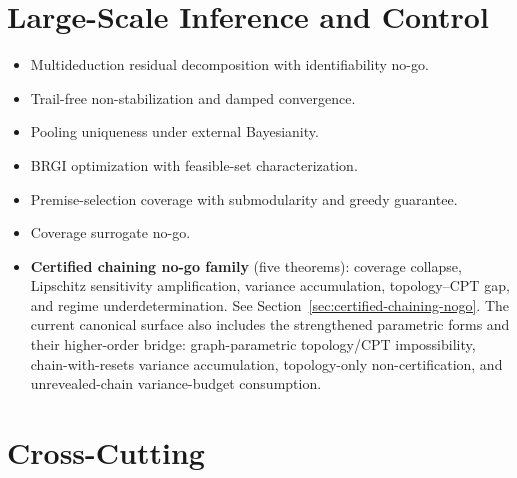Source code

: \documentclass[11pt,openany]{report}
\begin{document}
\section{Large-Scale Inference and Control}

\begin{itemize}
\item Multideduction residual decomposition with identifiability no-go.
\item Trail-free non-stabilization and damped convergence.
\item Pooling uniqueness under external Bayesianity.
\item BRGI optimization with feasible-set characterization.
\item Premise-selection coverage with submodularity and greedy guarantee.
\item Coverage surrogate no-go.
\item \textbf{Certified chaining no-go family} (five theorems):
  coverage collapse, Lipschitz sensitivity amplification, variance
  accumulation, topology--CPT gap, and regime underdetermination.
  See Section~\ref{sec:certified-chaining-nogo}.  The current canonical
  surface also includes the strengthened parametric forms and their
  higher-order bridge: graph-parametric topology/CPT impossibility,
  chain-with-resets variance accumulation, topology-only non-certification,
  and unrevealed-chain variance-budget consumption.
\end{itemize}

\section{Cross-Cutting}
\end{document}
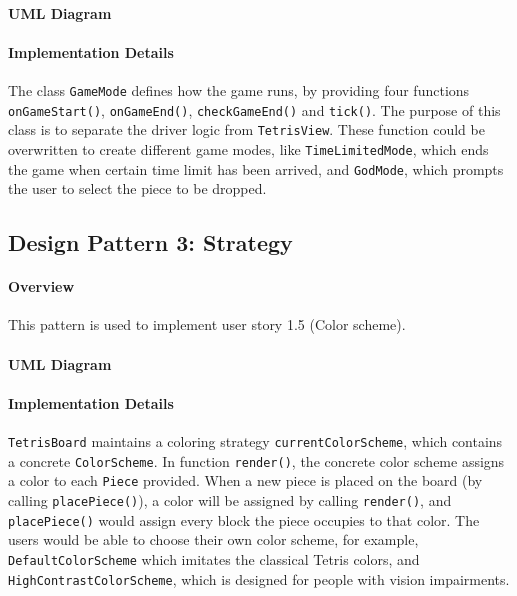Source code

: \documentclass{article}
\begin{document}
\paragraph{UML Diagram}\hfill

\begin{figure}[H]
    
\end{figure}

\paragraph{Implementation Details}

The class \verb`GameMode` defines how the game runs, by providing four functions \verb`onGameStart()`, \verb`onGameEnd()`, \verb`checkGameEnd()` and \verb`tick()`. The purpose of this class is to separate the driver logic from \verb`TetrisView`. These function could be overwritten to create different game modes, like \verb`TimeLimitedMode`, which ends the game when certain time limit has been arrived, and \verb`GodMode`, which prompts the user to select the piece to be dropped.

\clearpage

\subsection{Design Pattern 3: Strategy}

\paragraph{Overview}
This pattern is used to implement user story 1.5 (Color scheme).

\paragraph{UML Diagram}\hfill

\begin{figure}[H]
    
\end{figure}

\paragraph{Implementation Details}

\verb`TetrisBoard` maintains a coloring strategy \verb`currentColorScheme`, which contains a concrete
\verb`ColorScheme`. In function \verb`render()`, the concrete color scheme assigns a color to each \verb`Piece` provided. When a new piece is placed on the board (by calling \verb`placePiece()`), a color will be assigned by calling \verb`render()`, and \verb`placePiece()` would assign every block the piece occupies to that color. The users would be able to choose their own color scheme, for example, \verb`DefaultColorScheme` which imitates the classical Tetris colors, and \verb`HighContrastColorScheme`, which is designed for people with vision impairments.
\end{document}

Exercise description: Copy each line above exactly. Images do not belong in the copy.

Result for this task:
Source code

: \documentclass[11pt,openany]{report}
\begin{document}
\section{Large-Scale Inference and Control}

\begin{itemize}
\item Multideduction residual decomposition with identifiability no-go.
\item Trail-free non-stabilization and damped convergence.
\item Pooling uniqueness under external Bayesianity.
\item BRGI optimization with feasible-set characterization.
\item Premise-selection coverage with submodularity and greedy guarantee.
\item Coverage surrogate no-go.
\item \textbf{Certified chaining no-go family} (five theorems):
  coverage collapse, Lipschitz sensitivity amplification, variance
  accumulation, topology--CPT gap, and regime underdetermination.
  See Section~\ref{sec:certified-chaining-nogo}.  The current canonical
  surface also includes the strengthened parametric forms and their
  higher-order bridge: graph-parametric topology/CPT impossibility,
  chain-with-resets variance accumulation, topology-only non-certification,
  and unrevealed-chain variance-budget consumption.
\end{itemize}

\section{Cross-Cutting}
\end{document}
Source code

: \documentclass{article}
\begin{document}
\paragraph{UML Diagram}\hfill

\begin{figure}[H]
    
\end{figure}

\paragraph{Implementation Details}

The class \verb`GameMode` defines how the game runs, by providing four functions \verb`onGameStart()`, \verb`onGameEnd()`, \verb`checkGameEnd()` and \verb`tick()`. The purpose of this class is to separate the driver logic from \verb`TetrisView`. These function could be overwritten to create different game modes, like \verb`TimeLimitedMode`, which ends the game when certain time limit has been arrived, and \verb`GodMode`, which prompts the user to select the piece to be dropped.

\clearpage

\subsection{Design Pattern 3: Strategy}

\paragraph{Overview}
This pattern is used to implement user story 1.5 (Color scheme).

\paragraph{UML Diagram}\hfill

\begin{figure}[H]
    
\end{figure}

\paragraph{Implementation Details}

\verb`TetrisBoard` maintains a coloring strategy \verb`currentColorScheme`, which contains a concrete
\verb`ColorScheme`. In function \verb`render()`, the concrete color scheme assigns a color to each \verb`Piece` provided. When a new piece is placed on the board (by calling \verb`placePiece()`), a color will be assigned by calling \verb`render()`, and \verb`placePiece()` would assign every block the piece occupies to that color. The users would be able to choose their own color scheme, for example, \verb`DefaultColorScheme` which imitates the classical Tetris colors, and \verb`HighContrastColorScheme`, which is designed for people with vision impairments.
\end{document}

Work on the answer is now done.